La inmigración se ha convertido en una de las inquietudes más importantes, no tanto porque encierre peligros concretos, sino porque la percepción que tiene una parte importante de los nativos, de los lugareños, es parcial, es egoísta y es, por las mismas razones, inhumana. Bien creo que este artículo no puede, ni debe, empezar y acabar con esta entrega. Hagamos historia, vistámonos de cordura y de humanidad. Revisemos nuestras vidas. Analicemos nuestras vivencias.

Cuando yo era un niño -un niño vasco que podía hacer gala de un ramillete lleno de apellidos vascos, es decir “de aquí”-, a un costado de la casa en que yo vivía fueron edificados varios bloques de viviendas. Allí donde solo había caseríos de paredes de piedra (por cierto, algunas de ellas conservaban señales de los bombardeos de la Guerra Civil del 36), fueron construidos dos bloques de viviendas, de cuatro alturas, sin ascensor, de fachadas humildes como sus precios, porque por entonces aún no se había desatado la codicia. Pues bien, llegó a vivir hasta allí un hombre procedente del sur, honrado y trabajador, humilde, andaluz que ceceaba al saludar pero siempre saludaba, probablemente poco ilustrado, que había venido hasta aquí alertado por las voces del esplendor, del desarrollo y de la riqueza. “El andaluz” se movía en una bicicleta rudimentaria en cuya barra superior había improvisado unas pinzas para sujetar los útiles de labranza (una azada y un caco) que siempre le acompañaban a todos los sitios. Iba a una u otra huerta en las que trabajaba de sol a sol, por poco dinero, para alimentar y criar a sus hijos, al lado de una mujer igualmente humilde a la que amaba, entre otras cosas porque la escasez y la pobreza precisan del amor para que la esperanza de conseguir una vida algo mejor no se convierta en desesperación.
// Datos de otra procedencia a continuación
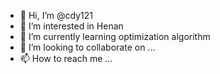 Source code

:- 👋 Hi, I’m @cdy121
- 👀 I’m interested in Henan
- 🌱 I’m currently learning optimization algorithm
- 💞️ I’m looking to collaborate on ...
- 📫 How to reach me ...

<!---
cdy121/cdy121 is a ✨ special ✨ repository because its `README.md` (this file) appears on your GitHub profile.
You can click the Preview link to take a look at your changes.
--->
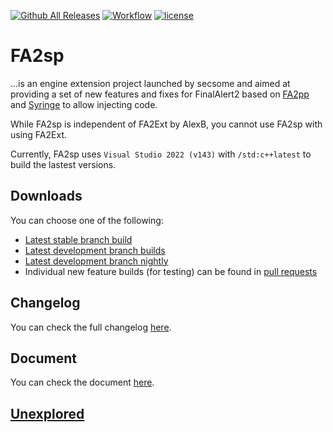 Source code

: [![Github All Releases](https://img.shields.io/github/downloads/secsome/FA2sp/total.svg)](https://github.com/secsome/FA2sp/releases)
[![Workflow](https://img.shields.io/github/workflow/status/secsome/FA2sp/Nightly%20Build.svg)](https://github.com/secsome/FA2sp/actions)
[![license](https://img.shields.io/github/license/secsome/FA2sp.svg)](https://www.gnu.org/licenses/agpl-3.0.en.html)

# FA2sp
...is an engine extension project launched by secsome and aimed at providing a set of new features and fixes for FinalAlert2 based on [FA2pp](https://github.com/secsome/FA2pp) and [Syringe](https://github.com/Ares-Developers/Syringe) to allow injecting code.

While FA2sp is independent of FA2Ext by AlexB, you cannot use FA2sp with using FA2Ext.

Currently, FA2sp uses `Visual Studio 2022 (v143)` with `/std:c++latest` to build the lastest versions.

Downloads
---------

You can choose one of the following:
- [Latest stable branch build](https://github.com/secsome/FA2sp/releases/latest)
- [Latest development branch builds](https://github.com/secsome/FA2sp/releases)
- [Latest development branch nightly](https://nightly.link/secsome/FA2sp/blob/develop/.github/workflows/nightly.yml)
- Individual new feature builds (for testing) can be found in [pull requests](https://github.com/secsome/FA2sp/pulls)

Changelog
---------

You can check the full changelog [here](https://github.com/secsome/FA2sp/blob/master/CHANGELOG.md).

Document
---------

You can check the document [here](https://github.com/secsome/FA2sp/blob/master/DOCUMENT.md).

[Unexplored](https://github.com/secsome/FA2sp/blob/master/UNEXPLORED.md)
--------- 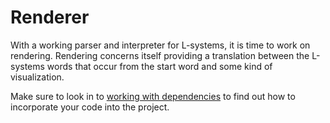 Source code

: # Renderer
With a working parser and interpreter for L-systems, it is time to work on
rendering. Rendering concerns itself providing a translation between the 
L-systems words that occur from the start word and some kind of visualization.

Make sure to look in to [working with dependencies][dependencies] to find out
how to incorporate your code into the project.

[dependencies]: dependencies.html
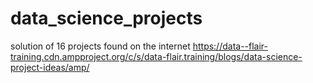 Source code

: # data_science_projects
solution of 16 projects found on the internet
<https://data--flair-training.cdn.ampproject.org/c/s/data-flair.training/blogs/data-science-project-ideas/amp/>

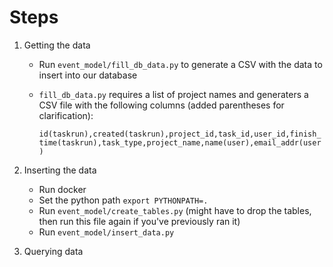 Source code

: # Steps 

1. Getting the data
   - Run `event_model/fill_db_data.py` to generate a CSV with the data to insert into our database
   - `fill_db_data.py` requires a list of project names and generaters a CSV file with the following columns (added parentheses for clarification): 
      
      `id(taskrun),created(taskrun),project_id,task_id,user_id,finish_time(taskrun),task_type,project_name,name(user),email_addr(user)`

      
2. Inserting the data
   - Run docker
   - Set the python path 
   `export PYTHONPATH=.`
   - Run `event_model/create_tables.py` (might have to drop the tables, then run this file again if you've previously ran it)
   - Run `event_model/insert_data.py`

3. Querying data 
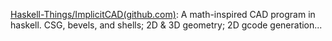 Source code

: 

[Haskell-Things/ImplicitCAD(github.com)](https://github.com/Haskell-Things/ImplicitCAD): A math-inspired CAD program in haskell. CSG, bevels, and shells; 2D & 3D geometry; 2D gcode generation... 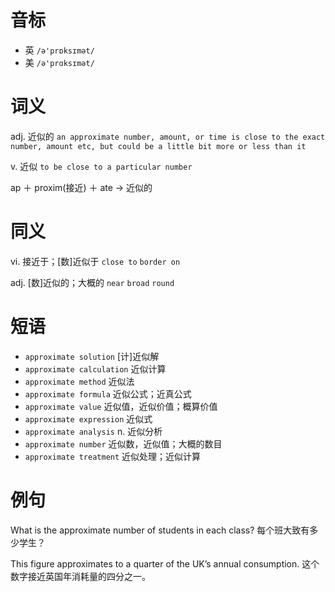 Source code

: # 音标

- 英 `/ə'prɒksɪmət/`
- 美 `/ə'prɑksɪmət/`

# 词义

adj. 近似的
`an approximate number, amount, or time is close to the exact number, amount etc, but could be a little bit more or less than it`

v. 近似
`to be close to a particular number`



ap ＋ proxim(接近) ＋ ate → 近似的

# 同义

vi. 接近于；[数]近似于
`close to` `border on`

adj. [数]近似的；大概的
`near` `broad` `round`

# 短语

- `approximate solution` [计]近似解
- `approximate calculation` 近似计算
- `approximate method` 近似法
- `approximate formula` 近似公式；近真公式
- `approximate value` 近似值，近似价值；概算价值
- `approximate expression` 近似式
- `approximate analysis` n. 近似分析
- `approximate number` 近似数，近似值；大概的数目
- `approximate treatment` 近似处理；近似计算

# 例句

What is the approximate number of students in each class?
每个班大致有多少学生？

This figure approximates to a quarter of the UK’s annual consumption.
这个数字接近英国年消耗量的四分之一。


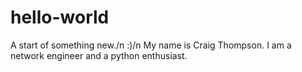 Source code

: # hello-world
A start of something new./n
:)/n
My name is Craig Thompson. 
I am a network engineer and a python enthusiast.
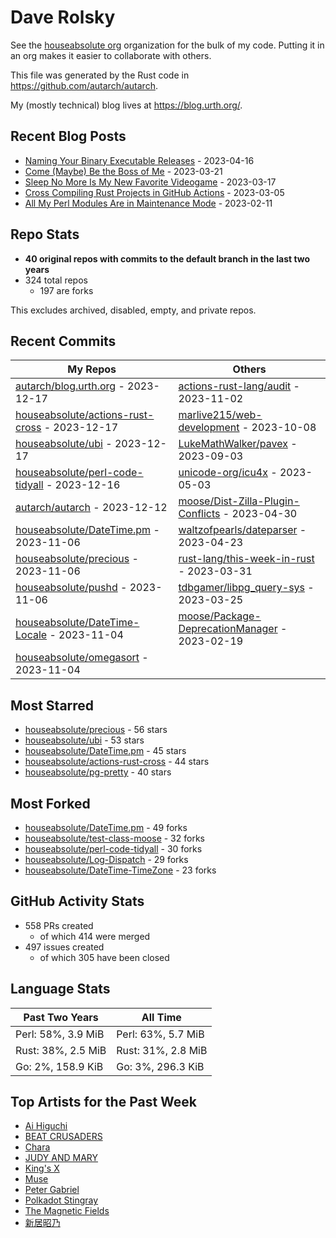 
# Dave Rolsky

See the [houseabsolute org](https://github.com/houseabsolute) organization for
the bulk of my code. Putting it in an org makes it easier to collaborate with
others.

This file was generated by the Rust code in
https://github.com/autarch/autarch.

My (mostly technical) blog lives at https://blog.urth.org/.

## Recent Blog Posts

- [Naming Your Binary Executable Releases](https://blog.urth.org/2023/04/16/naming-your-binary-executable-releases/) - 2023-04-16
- [Come (Maybe) Be the Boss of Me](https://blog.urth.org/2023/03/21/come-maybe-be-the-boss-of-me/) - 2023-03-21
- [Sleep No More Is My New Favorite Videogame](https://blog.urth.org/2023/03/17/sleep-no-more-is-my-new-favorite-videogame/) - 2023-03-17
- [Cross Compiling Rust Projects in GitHub Actions](https://blog.urth.org/2023/03/05/cross-compiling-rust-projects-in-github-actions/) - 2023-03-05
- [All My Perl Modules Are in Maintenance Mode](https://blog.urth.org/2023/02/11/all-my-perl-modules-are-in-maintenance-mode/) - 2023-02-11


## Repo Stats
- **40 original repos with commits to the default branch in the last two years**
- 324 total repos
  - 197 are forks

This excludes archived, disabled, empty, and private repos.

## Recent Commits
| My Repos | Others |
|----------|--------|
| [autarch/blog.urth.org](https://github.com/autarch/blog.urth.org) - 2023-12-17              | [actions-rust-lang/audit](https://github.com/actions-rust-lang/audit) - 2023-11-02                |
| [houseabsolute/actions-rust-cross](https://github.com/houseabsolute/actions-rust-cross) - 2023-12-17              | [marlive215/web-development](https://github.com/marlive215/web-development) - 2023-10-08                |
| [houseabsolute/ubi](https://github.com/houseabsolute/ubi) - 2023-12-17              | [LukeMathWalker/pavex](https://github.com/LukeMathWalker/pavex) - 2023-09-03                |
| [houseabsolute/perl-code-tidyall](https://github.com/houseabsolute/perl-code-tidyall) - 2023-12-16              | [unicode-org/icu4x](https://github.com/unicode-org/icu4x) - 2023-05-03                |
| [autarch/autarch](https://github.com/autarch/autarch) - 2023-12-12              | [moose/Dist-Zilla-Plugin-Conflicts](https://github.com/moose/Dist-Zilla-Plugin-Conflicts) - 2023-04-30                |
| [houseabsolute/DateTime.pm](https://github.com/houseabsolute/DateTime.pm) - 2023-11-06              | [waltzofpearls/dateparser](https://github.com/waltzofpearls/dateparser) - 2023-04-23                |
| [houseabsolute/precious](https://github.com/houseabsolute/precious) - 2023-11-06              | [rust-lang/this-week-in-rust](https://github.com/rust-lang/this-week-in-rust) - 2023-03-31                |
| [houseabsolute/pushd](https://github.com/houseabsolute/pushd) - 2023-11-06              | [tdbgamer/libpg_query-sys](https://github.com/tdbgamer/libpg_query-sys) - 2023-03-25                |
| [houseabsolute/DateTime-Locale](https://github.com/houseabsolute/DateTime-Locale) - 2023-11-04              | [moose/Package-DeprecationManager](https://github.com/moose/Package-DeprecationManager) - 2023-02-19                |
| [houseabsolute/omegasort](https://github.com/houseabsolute/omegasort) - 2023-11-04              |                 |


## Most Starred
- [houseabsolute/precious](https://github.com/houseabsolute/precious) - 56 stars
- [houseabsolute/ubi](https://github.com/houseabsolute/ubi) - 53 stars
- [houseabsolute/DateTime.pm](https://github.com/houseabsolute/DateTime.pm) - 45 stars
- [houseabsolute/actions-rust-cross](https://github.com/houseabsolute/actions-rust-cross) - 44 stars
- [houseabsolute/pg-pretty](https://github.com/houseabsolute/pg-pretty) - 40 stars


## Most Forked
- [houseabsolute/DateTime.pm](https://github.com/houseabsolute/DateTime.pm) - 49 forks
- [houseabsolute/test-class-moose](https://github.com/houseabsolute/test-class-moose) - 32 forks
- [houseabsolute/perl-code-tidyall](https://github.com/houseabsolute/perl-code-tidyall) - 30 forks
- [houseabsolute/Log-Dispatch](https://github.com/houseabsolute/Log-Dispatch) - 29 forks
- [houseabsolute/DateTime-TimeZone](https://github.com/houseabsolute/DateTime-TimeZone) - 23 forks


## GitHub Activity Stats
- 558 PRs created
  - of which 414 were merged
- 497 issues created
  - of which 305 have been closed

## Language Stats
| Past Two Years        | All Time                |
|-----------------------|-------------------------|
| Perl: 58%, 3.9 MiB              | Perl: 63%, 5.7 MiB                |
| Rust: 38%, 2.5 MiB              | Rust: 31%, 2.8 MiB                |
| Go: 2%, 158.9 KiB              | Go: 3%, 296.3 KiB                |


## Top Artists for the Past Week
* [Ai Higuchi](https://musicbrainz.org/search?query=Ai%20Higuchi&amp;type=artist&amp;method=indexed)
* [BEAT CRUSADERS](https://musicbrainz.org/artist/e8575463-1ef4-4fc7-8d63-b8b12fe3c13b)
* [Chara](https://musicbrainz.org/artist/94812064-a7c2-49d2-b6b0-b9e76289bf87)
* [JUDY AND MARY](https://musicbrainz.org/artist/63b6dd9a-916d-4076-b898-43763aac6bce)
* [King&#39;s X](https://musicbrainz.org/artist/c8f5272e-8a94-4807-9099-70181e92fc46)
* [Muse](https://musicbrainz.org/artist/9c9f1380-2516-4fc9-a3e6-f9f61941d090)
* [Peter Gabriel](https://musicbrainz.org/artist/8e66ea2b-b57b-47d9-8df0-df4630aeb8e5)
* [Polkadot Stingray](https://musicbrainz.org/artist/0f0caf6e-e815-4ad3-93db-fb37be9adcc8)
* [The Magnetic Fields](https://musicbrainz.org/artist/3ff72a59-f39d-411d-9f93-2d4a86413013)
* [新居昭乃](https://musicbrainz.org/artist/fac271b8-b340-440a-9938-3d59d0f90b97)


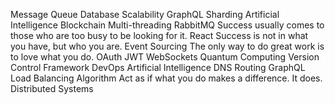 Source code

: Message Queue Database Scalability GraphQL Sharding Artificial Intelligence Blockchain Multi-threading RabbitMQ Success usually comes to those who are too busy to be looking for it. React Success is not in what you have, but who you are. Event Sourcing
The only way to do great work is to love what you do. OAuth JWT WebSockets Quantum Computing Version Control Framework DevOps Artificial Intelligence DNS Routing GraphQL Load Balancing Algorithm Act as if what you do makes a difference. It does. Distributed Systems
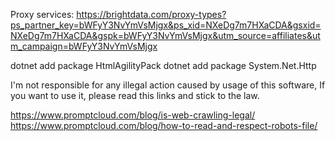 Proxy services:
    https://brightdata.com/proxy-types?ps_partner_key=bWFyY3NvYmVsMjgx&ps_xid=NXeDg7m7HXaCDA&gsxid=NXeDg7m7HXaCDA&gspk=bWFyY3NvYmVsMjgx&utm_source=affiliates&utm_campaign=bWFyY3NvYmVsMjgx

dotnet add package HtmlAgilityPack
dotnet add package System.Net.Http

I'm not responsible for any illegal action caused by usage of this software, If you want to use it,
please read this links and stick to the law.

https://www.promptcloud.com/blog/is-web-crawling-legal/
https://www.promptcloud.com/blog/how-to-read-and-respect-robots-file/
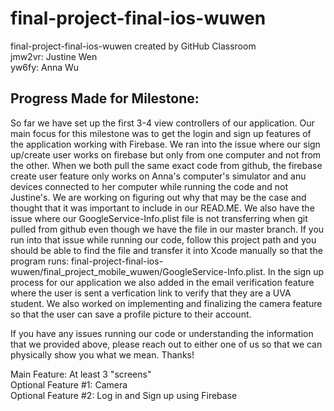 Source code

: # final-project-final-ios-wuwen
final-project-final-ios-wuwen created by GitHub Classroom <br/>
jmw2vr: Justine Wen <br/>
yw6fy: Anna Wu <br/>

## Progress Made for Milestone:
So far we have set up the first 3-4 view controllers of our application. Our main focus for this milestone was to get the login and sign up features of the application working with Firebase. We ran into the issue where our sign up/create user works on firebase but only from one computer and not from the other. When we both pull the same exact code from github, the firebase create user feature only works on Anna's computer's simulator and anu devices connected to her computer while running the code and not Justine's. We are working on figuring out why that may be the case and thought that it was important to include in our READ.ME. We also have the issue where our GoogleService-Info.plist file is not transferring when git pulled from github even though we have the file in our master branch. If you run into that issue while running our code, follow this project path and you should be able to find the file and transfer it into Xcode manually so that the program runs: final-project-final-ios-wuwen/final_project_mobile_wuwen/GoogleService-Info.plist. In the sign up process for our application we also added in the email verification feature where the user is sent a verfication link to verify that they are a UVA student. We also worked on implementing and finalizing the camera feature so that the user can save a profile picture to their account. 

If you have any issues running our code or understanding the information that we provided above, please reach out to either one of us so that we can physically show you what we mean. Thanks!

Main Feature: At least 3 "screens" <br/>
Optional Feature #1: Camera <br/>
Optional Feature #2: Log in and Sign up using Firebase <br/>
Tenía nombre, Juan, pero durante mucho tiempo fue, solamente, “el andaluz”. Gracias también a él hoy somos lo que somos los vascos.

Un poco más en el centro del pueblo, en una vivienda humilde, vivía (y aún vive) Kapi, un hombre también del sur, de Zahinos, en la Extremadura profunda que constituyó un foco de humildad y pobreza, tan cerca y tan integrada en Las Hurdes, donde se ambientaron películas que no dudaron en ridiculizar a los pobres no tanto para concienciar a los ricos como para aprovechar la única fuente de prosperidad (¿prosperidad?) que podía suministrar la miseria a los satisfechos. Kapi vivía con su madre hasta que ella murió. Comía y trabajaba. Trabajaba y bebía. Aún está aquí, siempre sonriente y optimista. No necesita otra cosa que sentirse feliz. Ni libros ni periódicos, ¿para qué, qué podría hacer con ellos? Se amancebó y fracasó? y ahora vive digna y dulcemente casado con una mujer íntegra, igualmente inmigrante como él aunque llegada desde el otro lado del Atlántico. Y son felices amándose desde los respectivos olvidos de sus lugares de origen, de los parajes en que jugaron en su niñez.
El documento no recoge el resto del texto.